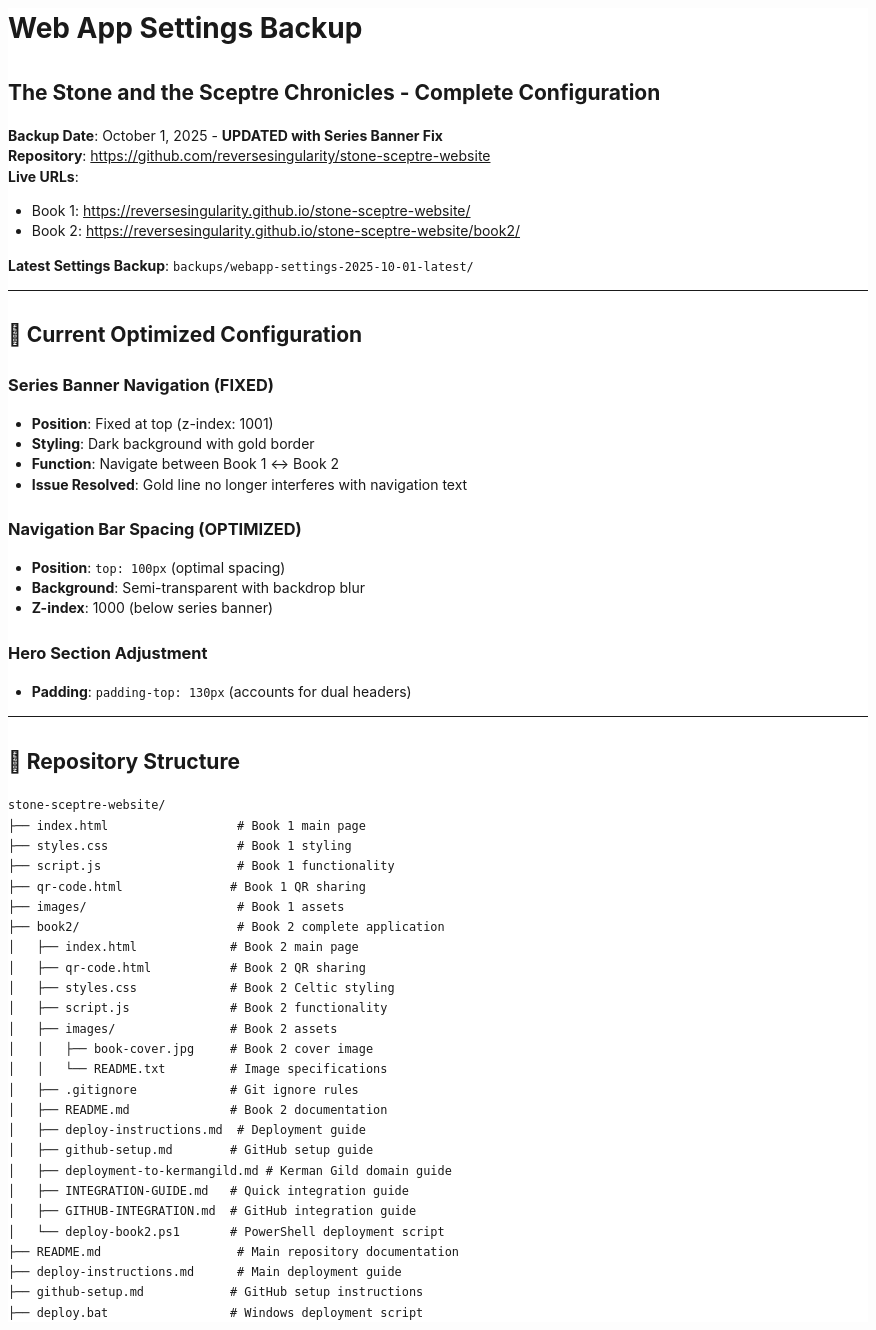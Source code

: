 # Web App Settings Backup
## The Stone and the Sceptre Chronicles - Complete Configuration

**Backup Date**: October 1, 2025 - **UPDATED with Series Banner Fix**  
**Repository**: https://github.com/reversesingularity/stone-sceptre-website  
**Live URLs**:
- Book 1: https://reversesingularity.github.io/stone-sceptre-website/
- Book 2: https://reversesingularity.github.io/stone-sceptre-website/book2/

**Latest Settings Backup**: `backups/webapp-settings-2025-10-01-latest/`

---

## 🎯 **Current Optimized Configuration**

### Series Banner Navigation (FIXED)
- **Position**: Fixed at top (z-index: 1001)
- **Styling**: Dark background with gold border
- **Function**: Navigate between Book 1 ↔ Book 2
- **Issue Resolved**: Gold line no longer interferes with navigation text

### Navigation Bar Spacing (OPTIMIZED)
- **Position**: `top: 100px` (optimal spacing)
- **Background**: Semi-transparent with backdrop blur
- **Z-index**: 1000 (below series banner)

### Hero Section Adjustment
- **Padding**: `padding-top: 130px` (accounts for dual headers)

---

## 📁 **Repository Structure**

```
stone-sceptre-website/
├── index.html                  # Book 1 main page
├── styles.css                  # Book 1 styling
├── script.js                   # Book 1 functionality
├── qr-code.html               # Book 1 QR sharing
├── images/                     # Book 1 assets
├── book2/                      # Book 2 complete application
│   ├── index.html             # Book 2 main page
│   ├── qr-code.html           # Book 2 QR sharing
│   ├── styles.css             # Book 2 Celtic styling
│   ├── script.js              # Book 2 functionality
│   ├── images/                # Book 2 assets
│   │   ├── book-cover.jpg     # Book 2 cover image
│   │   └── README.txt         # Image specifications
│   ├── .gitignore             # Git ignore rules
│   ├── README.md              # Book 2 documentation
│   ├── deploy-instructions.md  # Deployment guide
│   ├── github-setup.md        # GitHub setup guide
│   ├── deployment-to-kermangild.md # Kerman Gild domain guide
│   ├── INTEGRATION-GUIDE.md   # Quick integration guide
│   ├── GITHUB-INTEGRATION.md  # GitHub integration guide
│   └── deploy-book2.ps1       # PowerShell deployment script
├── README.md                   # Main repository documentation
├── deploy-instructions.md      # Main deployment guide
├── github-setup.md            # GitHub setup instructions
├── deploy.bat                 # Windows deployment script
```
════════════════════
**INSTRUCTIONS TO FOLLOW:** Scan the listing above for the line that has "- **Styling**: Dark", then copy exactly from that line through the line that has "### Navigation Bar Spacing (OPTIMIZED)".

**YOUR SOLUTION:**
- **Styling**: Dark background with gold border
- **Function**: Navigate between Book 1 ↔ Book 2
- **Issue Resolved**: Gold line no longer interferes with navigation text

### Navigation Bar Spacing (OPTIMIZED)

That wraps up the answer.